Il y a-t-il vraiment de quoi être optimiste ? Après trois mois catastrophiques en termes de ventes, le secteur automobile repart sur les chapeaux de roue. Une dynamique générale observée chez de nombreuses marques et boostée par les primes annoncées par le gouvernement et le déconfinement. Le renforcement des bonus écologiques et primes à la casse, annoncé le 26 mai dernier par Emmanuel Macron, "fonctionne", se félicite Francis Bartholomé, président du Conseil national des professions de l'automobile (CNPA). "Les résultats sont au maximum de ce qu'on pouvait espérer. Il y a du trafic dans les concessions, cela concerne tous les territoires et toutes les marques", a-t-il déclaré à l'AFP.
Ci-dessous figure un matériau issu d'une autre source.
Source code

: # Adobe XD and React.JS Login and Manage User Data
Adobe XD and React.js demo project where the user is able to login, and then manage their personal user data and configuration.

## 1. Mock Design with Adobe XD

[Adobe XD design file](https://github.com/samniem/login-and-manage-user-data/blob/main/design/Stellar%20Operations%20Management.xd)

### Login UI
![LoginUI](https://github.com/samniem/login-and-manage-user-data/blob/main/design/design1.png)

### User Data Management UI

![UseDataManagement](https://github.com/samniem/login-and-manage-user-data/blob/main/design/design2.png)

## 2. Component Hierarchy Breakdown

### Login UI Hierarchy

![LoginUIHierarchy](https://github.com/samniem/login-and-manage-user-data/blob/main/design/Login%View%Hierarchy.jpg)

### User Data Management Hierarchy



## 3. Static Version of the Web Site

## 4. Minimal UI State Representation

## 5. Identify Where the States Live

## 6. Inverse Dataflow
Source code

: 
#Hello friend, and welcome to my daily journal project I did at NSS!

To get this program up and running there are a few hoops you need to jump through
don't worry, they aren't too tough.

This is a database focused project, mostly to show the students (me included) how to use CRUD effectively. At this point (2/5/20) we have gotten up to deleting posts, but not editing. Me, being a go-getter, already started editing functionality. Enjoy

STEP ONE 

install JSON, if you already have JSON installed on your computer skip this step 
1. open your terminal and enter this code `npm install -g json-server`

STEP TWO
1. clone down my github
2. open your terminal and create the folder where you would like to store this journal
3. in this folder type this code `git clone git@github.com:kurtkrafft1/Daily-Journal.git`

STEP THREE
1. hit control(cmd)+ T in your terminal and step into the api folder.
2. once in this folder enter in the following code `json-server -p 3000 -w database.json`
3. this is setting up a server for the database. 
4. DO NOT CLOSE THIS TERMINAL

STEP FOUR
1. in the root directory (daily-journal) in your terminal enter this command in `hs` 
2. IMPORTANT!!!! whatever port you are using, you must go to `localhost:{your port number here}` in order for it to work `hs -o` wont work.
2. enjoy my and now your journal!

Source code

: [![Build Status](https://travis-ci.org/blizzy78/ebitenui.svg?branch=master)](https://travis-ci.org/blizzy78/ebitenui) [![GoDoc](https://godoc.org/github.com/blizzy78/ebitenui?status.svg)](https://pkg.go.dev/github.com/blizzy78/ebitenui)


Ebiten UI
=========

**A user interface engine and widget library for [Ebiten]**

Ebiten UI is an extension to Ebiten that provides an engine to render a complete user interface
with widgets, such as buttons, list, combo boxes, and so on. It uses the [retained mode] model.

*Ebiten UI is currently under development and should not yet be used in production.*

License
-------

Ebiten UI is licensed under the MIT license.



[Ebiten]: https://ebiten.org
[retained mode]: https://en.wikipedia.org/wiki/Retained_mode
Une hausse des ventes chez de nombreuses marques

Chez Hyundai, la marque coréenne, on indique avoir battu des records de commande en France, au cours de la première semaine de juin. Et  40% des ventes concernent des véhicules électrifiés (hybrides, hybrides rechargeables ou 100% électriques). Chez Renault aussi,  on note "une forte reprise de l'activité" commerciale. 
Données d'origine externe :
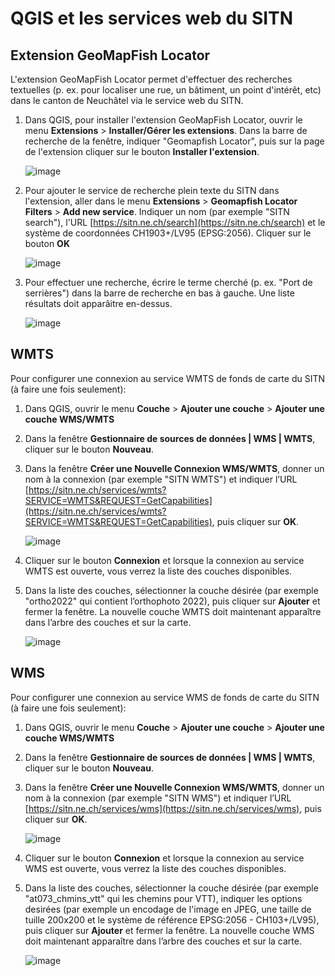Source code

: # QGIS et les services web du SITN

## Extension GeoMapFish Locator

L'extension GeoMapFish Locator permet d'effectuer des recherches textuelles (p. ex. pour localiser une rue, un bâtiment, un point d'intérêt, etc) dans le canton de Neuchâtel via le service web du SITN.

1. Dans QGIS, pour installer l'extension GeoMapFish Locator, ouvrir le menu **Extensions** > **Installer/Gérer les extensions**. Dans la barre de recherche de la fenêtre, indiquer "Geomapfish Locator", puis sur la page de l'extension cliquer sur le bouton **Installer l'extension**.
   
   ![image](https://github.com/user-attachments/assets/a4ccbc5a-a9a4-477c-ac0b-4322396cc3ae)

2. Pour ajouter le service de recherche plein texte du SITN dans l'extension, aller dans le menu **Extensions** > **Geomapfish Locator Filters** > **Add new service**. Indiquer un nom (par exemple "SITN search"), l'URL [https://sitn.ne.ch/search](https://sitn.ne.ch/search) et le système de coordonnées CH1903+/LV95 (EPSG:2056). Cliquer sur le bouton **OK**

   ![image](https://github.com/user-attachments/assets/2762ecbd-5929-41e6-8c7a-98577c2b4c2c)

3. Pour effectuer une recherche, écrire le terme cherché (p. ex. "Port de serrières") dans la barre de recherche en bas à gauche. Une liste résultats doit apparâitre en-dessus.

   ![image](https://github.com/user-attachments/assets/b53adacf-8986-4b55-85db-8b4052e66183)

## WMTS

Pour configurer une connexion au service WMTS de fonds de carte du SITN (à faire une fois seulement):

1. Dans QGIS, ouvrir le menu **Couche** > **Ajouter une couche** > **Ajouter une couche WMS/WMTS**
2. Dans la fenêtre **Gestionnaire de sources de données | WMS | WMTS**, cliquer sur le bouton **Nouveau**.
3. Dans la fenêtre **Créer une Nouvelle Connexion WMS/WMTS**, donner un nom à la connexion (par exemple "SITN WMTS") et indiquer l’URL [https://sitn.ne.ch/services/wmts?SERVICE=WMTS&REQUEST=GetCapabilities](https://sitn.ne.ch/services/wmts?SERVICE=WMTS&REQUEST=GetCapabilities), puis cliquer sur **OK**.

   ![image](https://github.com/user-attachments/assets/8361f19f-5e48-4537-acfb-9bd14adc352b)

4. Cliquer sur le bouton **Connexion** et lorsque la connexion au service WMTS est ouverte, vous verrez la liste des couches disponibles.
5. Dans la liste des couches, sélectionner la couche désirée (par exemple "ortho2022" qui contient l’orthophoto 2022), puis cliquer sur **Ajouter**  et fermer la fenêtre. La nouvelle couche WMTS doit maintenant apparaître dans l’arbre des couches et sur la carte.

   ![image](https://github.com/user-attachments/assets/b2741a6d-8648-4910-b9a9-c45753b08f28)


## WMS

Pour configurer une connexion au service WMS de fonds de carte du SITN (à faire une fois seulement):

1. Dans QGIS, ouvrir le menu **Couche** > **Ajouter une couche** > **Ajouter une couche WMS/WMTS**
2. Dans la fenêtre **Gestionnaire de sources de données | WMS | WMTS**, cliquer sur le bouton **Nouveau**.
3. Dans la fenêtre **Créer une Nouvelle Connexion WMS/WMTS**, donner un nom à la connexion (par exemple "SITN WMS") et indiquer l’URL [https://sitn.ne.ch/services/wms](https://sitn.ne.ch/services/wms), puis cliquer sur **OK**.

   ![image](https://github.com/user-attachments/assets/309f9ed8-5cd1-4f40-a039-cc59d015e9fb)

4. Cliquer sur le bouton **Connexion** et lorsque la connexion au service WMS est ouverte, vous verrez la liste des couches disponibles.
5. Dans la liste des couches, sélectionner la couche désirée (par exemple "at073_chmins_vtt" qui les chemins pour VTT), indiquer les options desirées (par exemple un encodage de l'image en JPEG, une taille de tuille 200x200 et le système de référence EPSG:2056 - CH103+/LV95), puis cliquer sur **Ajouter** et fermer la fenêtre. La nouvelle couche WMS doit maintenant apparaître dans l’arbre des couches et sur la carte.

   ![image](https://github.com/user-attachments/assets/70860c2a-2eab-478e-aadb-61408a250a82)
Quant à BMW, la marque enregistre depuis le début du mois "des prises de commandes supérieures à l'année dernière". Pour Vincent Salimon, patron de la filiale française du constructeur allemand, "la crise sanitaire renforce l'usage de la voiture car beaucoup de gens hésitent à prendre les transports en commun". Mais les angoissés des transports en commun ne sont pas les seuls à vouloir acheter une voiture : "On a beaucoup de prospects qui investissent dans une voiture pour partir en vacances", constate Vincent Salimon. 
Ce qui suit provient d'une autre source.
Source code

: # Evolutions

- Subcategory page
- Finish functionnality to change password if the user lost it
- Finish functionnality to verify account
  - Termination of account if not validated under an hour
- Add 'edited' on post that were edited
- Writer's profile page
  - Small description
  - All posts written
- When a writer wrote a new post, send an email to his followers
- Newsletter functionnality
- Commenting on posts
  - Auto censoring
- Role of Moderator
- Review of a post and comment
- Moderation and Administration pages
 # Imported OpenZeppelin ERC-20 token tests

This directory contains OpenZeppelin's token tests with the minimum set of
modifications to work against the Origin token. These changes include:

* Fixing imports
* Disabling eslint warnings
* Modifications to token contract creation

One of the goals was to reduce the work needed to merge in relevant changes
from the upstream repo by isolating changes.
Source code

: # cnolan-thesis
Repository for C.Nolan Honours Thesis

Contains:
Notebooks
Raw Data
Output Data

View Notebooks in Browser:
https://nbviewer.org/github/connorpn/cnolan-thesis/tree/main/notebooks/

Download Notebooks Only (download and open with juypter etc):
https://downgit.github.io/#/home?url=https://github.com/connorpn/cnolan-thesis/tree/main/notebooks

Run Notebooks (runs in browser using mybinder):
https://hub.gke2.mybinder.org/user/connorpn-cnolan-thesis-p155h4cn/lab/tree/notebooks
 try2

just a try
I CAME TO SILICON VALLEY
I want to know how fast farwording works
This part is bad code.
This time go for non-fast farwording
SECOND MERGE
Une reprise portée par les aides du gouvernement ?

Sur la base des dix premiers jours, juin 2020 sera équivalent à juin 2018 et juin 2019 en prises de commandes, estime François Bartholomé. Il y a quelques semaines, "si on nous avait dit cela, on aurait signé tout de suite". Une reprise salutaire donc pour ce secteur qui a vu les immatriculations de voitures neuves s'effondrer avec la mise à l'arrêt du commerce, en raison de la crise sanitaire : -72% en mars, -90% en avril, puis -50% en mai avec un déconfinement qui a permis de sauver la fin du mois. Pour Vincent Salimon, l'optimisme est donc de mise. La reprise de l'automobile en Chine perdure et le renforcement des bonus écologiques pour l'achat de véhicules électrifiés jusqu'à fin décembre devrait continuer de porter le marché.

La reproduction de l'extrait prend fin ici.